Menyempurnakan pahala puasa Romadhon, sehingga akan memperoleh pahala puasa
selama satu tahun. Alloh Subhânahu wa ta’âlâ berfirman:
{مَنْ جَاءَ بِالْحَسَنَةِ فَلَهُ عَشْرُ أَمْثَالِهَا} [الأنعام:
160]
Barangsiapa
membawa amal yang baik, maka baginya (pahala) sepuluh kali lipat amalnya. (QS. Al-An’âm [6] : 160)
Dengan
melaksanakan puasa Romadhon selama sebulan penuh, maka seorang hamba memperoleh
pahala puasa selama sepuluh bulan, sedangkan puasa enam hari pada bulan Syawwal
mendapatkan pahala puasa selama dua bulan, sehingga jumlahnya genap menjadi satu
tahun penuh.
2.
Puasa Syawwal, sebagaimana puasa Sya’ban, berkedudukan seperti sholat sunnah
rowâtib (qobliyyah dan ba’diyyah) terhadap sholat fardhu. Kekurangan yang
terdapat dalam sholat fardhu disempurnakan dengan pelaksanaan sholat sunnah,
demikian pula dalam puasa Romadhon, kekurangan yang terjadi selama pelaksanaan
puasa fardhu tersebut disempurnakan dengan puasa sunnah sya’ban dan syawwal.
3.
Melaksanakan puasa sunnah setelah puasa Romadhon adalah salah satu tanda
diterimanya puasa Romadhon.
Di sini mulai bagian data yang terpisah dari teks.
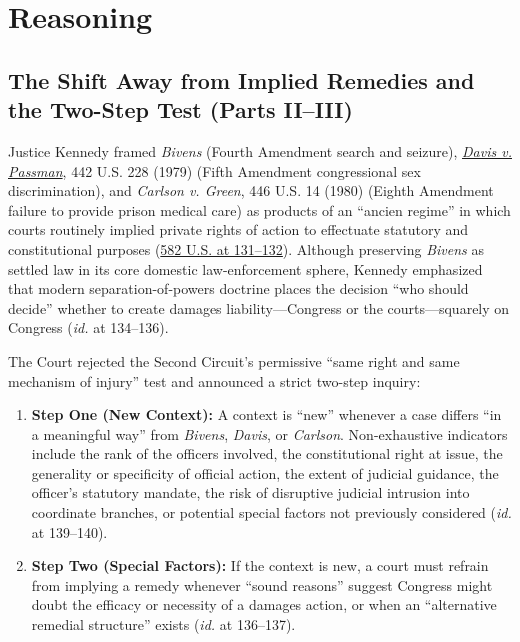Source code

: \documentclass[12pt]{article}
\begin{document}
\section{Reasoning}

\subsection{The Shift Away from Implied Remedies and the Two-Step Test (Parts II--III)}

Justice Kennedy framed \textit{Bivens} (Fourth Amendment search and seizure), \href{https://supreme.justia.com/cases/federal/us/442/228/}{\textit{Davis v. Passman}}, 442 U.S. 228 (1979) (Fifth Amendment congressional sex discrimination), and \textit{Carlson v. Green}, 446 U.S. 14 (1980) (Eighth Amendment failure to provide prison medical care) as products of an ``ancien regime'' in which courts routinely implied private rights of action to effectuate statutory and constitutional purposes (\href{https://www.law.cornell.edu/supremecourt/text/15-1358}{582 U.S. at 131--132}). Although preserving \textit{Bivens} as settled law in its core domestic law-enforcement sphere, Kennedy emphasized that modern separation-of-powers doctrine places the decision ``who should decide'' whether to create damages liability---Congress or the courts---squarely on Congress (\textit{id.} at 134--136).

The Court rejected the Second Circuit's permissive ``same right and same mechanism of injury'' test and announced a strict two-step inquiry:
\begin{enumerate}
  \item \textbf{Step One (New Context):} A context is ``new'' whenever a case differs ``in a meaningful way'' from \textit{Bivens}, \textit{Davis}, or \textit{Carlson}. Non-exhaustive indicators include the rank of the officers involved, the constitutional right at issue, the generality or specificity of official action, the extent of judicial guidance, the officer's statutory mandate, the risk of disruptive judicial intrusion into coordinate branches, or potential special factors not previously considered (\textit{id.} at 139--140).
  \item \textbf{Step Two (Special Factors):} If the context is new, a court must refrain from implying a remedy whenever ``sound reasons'' suggest Congress might doubt the efficacy or necessity of a damages action, or when an ``alternative remedial structure'' exists (\textit{id.} at 136--137).
\end{enumerate}
\end{document}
Sesungguhnya apabila Alloh Subhânahu wa ta’âlâ menerima
amal kebaikan seorang hamba, maka Ia akan memberikan tawfîq kepada hamba
tersebut untuk melaksanakan kebaikan-kebaikan yang lain. Sebagian ulama
mengatakan, “Pahala kebaikan adalah kebaikan setelahnya, barang siapa berbuat
kebaikan kemudian mengikutinya dengan kebaikan yang lain, maka itu menjadi
pertanda bahwa kebaikannya yang pertama diterima oleh Alloh Subhânahu wa ta’âlâ.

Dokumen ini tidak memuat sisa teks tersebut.